Vu le règlement (CE) n° 765/2008 du Parlement européen et du Conseil du 9 juillet 2008 fixant les prescriptions relatives à l'accréditation et à la surveillance du marché pour la commercialisation des produits et abrogeant le règlement (CEE) n° 339/93 du Conseil ;
Vu la directive n° 2009/28/CE du Parlement européen et du Conseil du 23 avril 2009 relative à la promotion de l'utilisation de l'énergie produite à partir de sources renouvelables et modifiant puis abrogeant les directives 2001/77/CE et 2003/30/CE, notamment son article 14 ;
Vu le code de l'environnement, notamment ses articles L. 120-1, L. 123-1 à L. 123-19, L. 211-1, L. 212-1, L. 212-3, L. 214-2, L. 214-3, L. 414-4, R. 122-2, R. 214-1, R. 414-23 et R. 414-27 ;
Vu le code minier, notamment ses articles L. 112-1 à L. 112-3, L. 124-3 à L. 124-9, L. 134-3 à L. 134-12, L. 161-1, L. 161-2, L. 162-1, L. 162-3, L. 162-10, L. 164-2 et L. 411-1 ;
Vu la loi n° 2000-321 du 12 avril 2000 modifiée relative aux droits des citoyens dans leurs relations avec les administrations, notamment son article 19 ;
Vu l'ordonnance n° 2005-1516 du 8 décembre 2005 modifiée relative aux échanges électroniques entre les usagers et les autorités administratives et entre les autorités administratives, notamment son article 5 ;
Vu l'ordonnance n° 2014-1330 du 6 novembre 2014 relative au droit des usagers de saisir l'administration par voie électronique, notamment son article 7 ;
Vu le décret n° 78-498 du 28 mars 1978 modifié relatif aux titres de recherches et d'exploitation de géothermie ;
Vu le décret n° 97-1204 du 19 décembre 1997 pris pour l'application au ministre chargé de l'environnement du premier alinéa de l'article 2 du décret n° 97-34 du 15 janvier 1997 relatif à la déconcentration des décisions administratives individuelles ;
Vu le décret n° 2001-492 du 6 juin 2001 pris pour l'application du chapitre II du titre II de la loi n° 2000-321 du 12 avril 2000 et relatif à l'accusé de réception des demandes présentées aux autorités administratives ;
Vu le décret n° 2006-648 du 2 juin 2006 modifié relatif aux titres miniers et aux titres de stockage souterrain ;
Vu le décret n° 2006-649 du 2 juin 2006 modifié relatif aux travaux miniers, aux travaux de stockage souterrain et à la police des mines et des stockages souterrains ;
Vu l'avis de la mission interministérielle de l'eau en date du 5 décembre 2013 ;
Le Conseil d'Etat (section des travaux publics) entendu,
Décrète :

  • Chapitre Ier : Dispositions modifiant le décret n° 78-498 du 28 mars 1978 relatif aux titres de recherches et d'exploitation de géothermie


    Les articles 1er à 18 du décret n° 78-498 du 28 mars 1978 sont modifiés conformément aux articles 2 à 16 ci-après.
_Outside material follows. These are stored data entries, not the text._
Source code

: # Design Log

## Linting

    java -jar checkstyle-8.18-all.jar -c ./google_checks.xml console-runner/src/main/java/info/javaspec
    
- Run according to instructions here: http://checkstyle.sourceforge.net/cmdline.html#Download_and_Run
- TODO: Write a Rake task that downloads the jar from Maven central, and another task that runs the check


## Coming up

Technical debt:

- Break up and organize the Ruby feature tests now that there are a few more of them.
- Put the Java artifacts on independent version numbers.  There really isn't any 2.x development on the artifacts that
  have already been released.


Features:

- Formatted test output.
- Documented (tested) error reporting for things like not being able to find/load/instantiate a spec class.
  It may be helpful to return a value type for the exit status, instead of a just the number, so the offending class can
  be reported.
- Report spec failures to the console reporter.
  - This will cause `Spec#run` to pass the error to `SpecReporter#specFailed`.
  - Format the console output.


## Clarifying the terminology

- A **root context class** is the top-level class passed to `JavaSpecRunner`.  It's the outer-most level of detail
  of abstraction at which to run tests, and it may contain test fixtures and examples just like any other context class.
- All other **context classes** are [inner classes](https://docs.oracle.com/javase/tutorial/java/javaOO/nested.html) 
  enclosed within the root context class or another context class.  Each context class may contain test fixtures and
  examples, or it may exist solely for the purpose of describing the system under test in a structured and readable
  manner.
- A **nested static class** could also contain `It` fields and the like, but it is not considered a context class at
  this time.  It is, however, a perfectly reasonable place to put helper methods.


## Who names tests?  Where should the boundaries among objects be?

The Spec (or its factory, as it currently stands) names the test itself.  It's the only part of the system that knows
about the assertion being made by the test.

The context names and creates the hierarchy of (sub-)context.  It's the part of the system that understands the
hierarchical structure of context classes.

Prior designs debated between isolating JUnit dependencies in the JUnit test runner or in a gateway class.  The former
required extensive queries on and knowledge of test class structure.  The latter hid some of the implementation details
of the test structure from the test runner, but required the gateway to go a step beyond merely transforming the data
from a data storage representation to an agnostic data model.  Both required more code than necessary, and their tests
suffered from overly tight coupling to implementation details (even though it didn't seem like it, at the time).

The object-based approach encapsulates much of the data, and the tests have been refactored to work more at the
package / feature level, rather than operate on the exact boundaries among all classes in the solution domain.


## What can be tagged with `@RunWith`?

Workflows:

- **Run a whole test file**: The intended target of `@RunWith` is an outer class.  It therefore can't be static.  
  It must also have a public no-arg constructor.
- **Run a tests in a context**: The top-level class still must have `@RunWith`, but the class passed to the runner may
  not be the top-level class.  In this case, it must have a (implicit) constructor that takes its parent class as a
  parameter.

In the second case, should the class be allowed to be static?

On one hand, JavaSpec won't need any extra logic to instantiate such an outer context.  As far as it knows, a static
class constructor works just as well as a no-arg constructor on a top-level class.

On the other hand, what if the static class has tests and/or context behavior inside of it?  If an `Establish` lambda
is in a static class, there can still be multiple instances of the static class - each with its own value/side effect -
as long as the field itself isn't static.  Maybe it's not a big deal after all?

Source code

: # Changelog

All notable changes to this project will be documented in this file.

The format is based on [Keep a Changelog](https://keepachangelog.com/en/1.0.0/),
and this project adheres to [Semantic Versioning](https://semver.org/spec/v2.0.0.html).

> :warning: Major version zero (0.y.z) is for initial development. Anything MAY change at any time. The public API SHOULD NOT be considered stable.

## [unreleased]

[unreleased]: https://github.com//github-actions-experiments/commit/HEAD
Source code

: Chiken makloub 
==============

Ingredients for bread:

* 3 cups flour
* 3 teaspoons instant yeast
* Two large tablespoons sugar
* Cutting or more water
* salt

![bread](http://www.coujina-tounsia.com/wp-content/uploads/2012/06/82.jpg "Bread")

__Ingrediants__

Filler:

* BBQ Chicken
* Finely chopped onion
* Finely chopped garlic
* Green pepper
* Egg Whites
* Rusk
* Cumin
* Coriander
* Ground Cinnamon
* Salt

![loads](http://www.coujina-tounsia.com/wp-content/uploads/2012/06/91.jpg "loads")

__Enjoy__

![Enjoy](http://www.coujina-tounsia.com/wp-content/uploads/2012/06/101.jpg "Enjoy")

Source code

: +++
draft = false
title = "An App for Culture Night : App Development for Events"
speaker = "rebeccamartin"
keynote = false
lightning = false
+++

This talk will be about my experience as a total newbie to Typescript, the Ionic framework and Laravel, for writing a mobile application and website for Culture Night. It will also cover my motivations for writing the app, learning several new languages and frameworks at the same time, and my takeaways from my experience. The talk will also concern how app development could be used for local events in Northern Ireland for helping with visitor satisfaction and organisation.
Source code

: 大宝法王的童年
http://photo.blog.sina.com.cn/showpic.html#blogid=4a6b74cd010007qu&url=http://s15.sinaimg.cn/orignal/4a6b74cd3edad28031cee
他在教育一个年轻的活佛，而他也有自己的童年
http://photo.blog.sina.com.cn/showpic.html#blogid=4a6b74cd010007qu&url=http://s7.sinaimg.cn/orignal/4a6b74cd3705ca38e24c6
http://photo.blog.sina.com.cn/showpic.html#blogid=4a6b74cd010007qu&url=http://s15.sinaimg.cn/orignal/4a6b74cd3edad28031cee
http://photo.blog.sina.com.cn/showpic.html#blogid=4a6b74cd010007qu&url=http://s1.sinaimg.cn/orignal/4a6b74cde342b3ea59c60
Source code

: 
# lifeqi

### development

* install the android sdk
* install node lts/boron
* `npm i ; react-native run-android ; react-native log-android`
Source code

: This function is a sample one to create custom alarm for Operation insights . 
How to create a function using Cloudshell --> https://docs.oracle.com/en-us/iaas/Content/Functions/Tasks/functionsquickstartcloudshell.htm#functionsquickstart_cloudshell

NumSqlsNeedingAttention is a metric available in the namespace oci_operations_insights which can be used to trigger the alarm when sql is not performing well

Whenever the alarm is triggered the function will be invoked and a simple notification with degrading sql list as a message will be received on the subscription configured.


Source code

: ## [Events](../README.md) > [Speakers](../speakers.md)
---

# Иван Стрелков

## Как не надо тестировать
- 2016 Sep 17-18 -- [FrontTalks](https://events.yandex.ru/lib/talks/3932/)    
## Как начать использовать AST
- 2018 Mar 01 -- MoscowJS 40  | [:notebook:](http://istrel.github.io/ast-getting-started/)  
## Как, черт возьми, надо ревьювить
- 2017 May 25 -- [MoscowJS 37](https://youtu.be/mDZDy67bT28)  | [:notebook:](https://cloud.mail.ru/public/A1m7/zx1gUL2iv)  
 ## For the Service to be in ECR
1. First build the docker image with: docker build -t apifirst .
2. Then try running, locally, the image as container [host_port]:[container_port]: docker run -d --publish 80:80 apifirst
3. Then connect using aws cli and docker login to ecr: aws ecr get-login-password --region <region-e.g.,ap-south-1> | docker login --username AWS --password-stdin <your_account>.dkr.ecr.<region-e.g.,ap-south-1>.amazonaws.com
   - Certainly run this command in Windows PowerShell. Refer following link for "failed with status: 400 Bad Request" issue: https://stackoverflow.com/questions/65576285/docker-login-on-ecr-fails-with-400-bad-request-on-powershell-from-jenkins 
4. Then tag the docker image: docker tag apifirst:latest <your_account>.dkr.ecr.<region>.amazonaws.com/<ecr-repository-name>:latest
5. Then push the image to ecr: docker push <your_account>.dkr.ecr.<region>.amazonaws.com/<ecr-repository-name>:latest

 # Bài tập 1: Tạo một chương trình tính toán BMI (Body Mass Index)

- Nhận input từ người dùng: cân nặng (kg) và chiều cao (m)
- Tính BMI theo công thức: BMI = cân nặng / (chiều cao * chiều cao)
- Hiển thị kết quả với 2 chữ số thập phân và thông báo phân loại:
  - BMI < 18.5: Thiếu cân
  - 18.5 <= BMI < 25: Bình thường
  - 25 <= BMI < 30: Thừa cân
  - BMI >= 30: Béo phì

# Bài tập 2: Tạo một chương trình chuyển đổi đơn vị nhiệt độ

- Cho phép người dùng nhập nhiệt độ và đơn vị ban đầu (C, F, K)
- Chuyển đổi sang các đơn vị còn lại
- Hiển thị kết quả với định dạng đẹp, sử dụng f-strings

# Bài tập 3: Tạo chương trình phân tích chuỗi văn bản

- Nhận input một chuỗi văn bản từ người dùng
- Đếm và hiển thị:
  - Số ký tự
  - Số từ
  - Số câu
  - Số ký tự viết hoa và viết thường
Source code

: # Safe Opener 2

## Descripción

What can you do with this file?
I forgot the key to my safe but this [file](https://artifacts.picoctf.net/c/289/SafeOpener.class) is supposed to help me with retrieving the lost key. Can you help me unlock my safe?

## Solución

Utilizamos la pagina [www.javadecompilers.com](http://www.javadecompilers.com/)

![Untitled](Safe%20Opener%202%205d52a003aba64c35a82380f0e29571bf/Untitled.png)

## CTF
    L'article 1er est remplacé par trois articles ainsi rédigés :


    « Art. 1.-Au sens du présent décret :
    « 1° Le puits canadien, ou puits provençal, est un échangeur géothermique utilisant l'air comme fluide caloporteur, dans le but de chauffer ou de refroidir un bâtiment, un ouvrage ou un équipement ;
    « 2° Les géostructures thermiques sont des éléments de structure enterrés d'un bâtiment, d'un ouvrage ou d'un équipement, équipés de tubes échangeurs de chaleur dès leur construction. La circulation d'un fluide caloporteur dans les tubes permet l'échange de l'énergie thermique avec le terrain, dans le but de chauffer ou de rafraîchir un bâtiment, un ouvrage ou un équipement ou d'y produire l'eau chaude sanitaire ;
    « 3° Un échangeur géothermique ouvert est un échangeur géothermique dont le fluide caloporteur circule en circuit ouvert avec les aquifères du sous-sol ;
    « 4° Un échangeur géothermique fermé est un échangeur géothermique horizontal, vertical ou hybride fonctionnant en circuit fermé. Un fluide caloporteur circule à l'intérieur des tubes, pour prélever ou restituer l'énergie du sous-sol par conduction.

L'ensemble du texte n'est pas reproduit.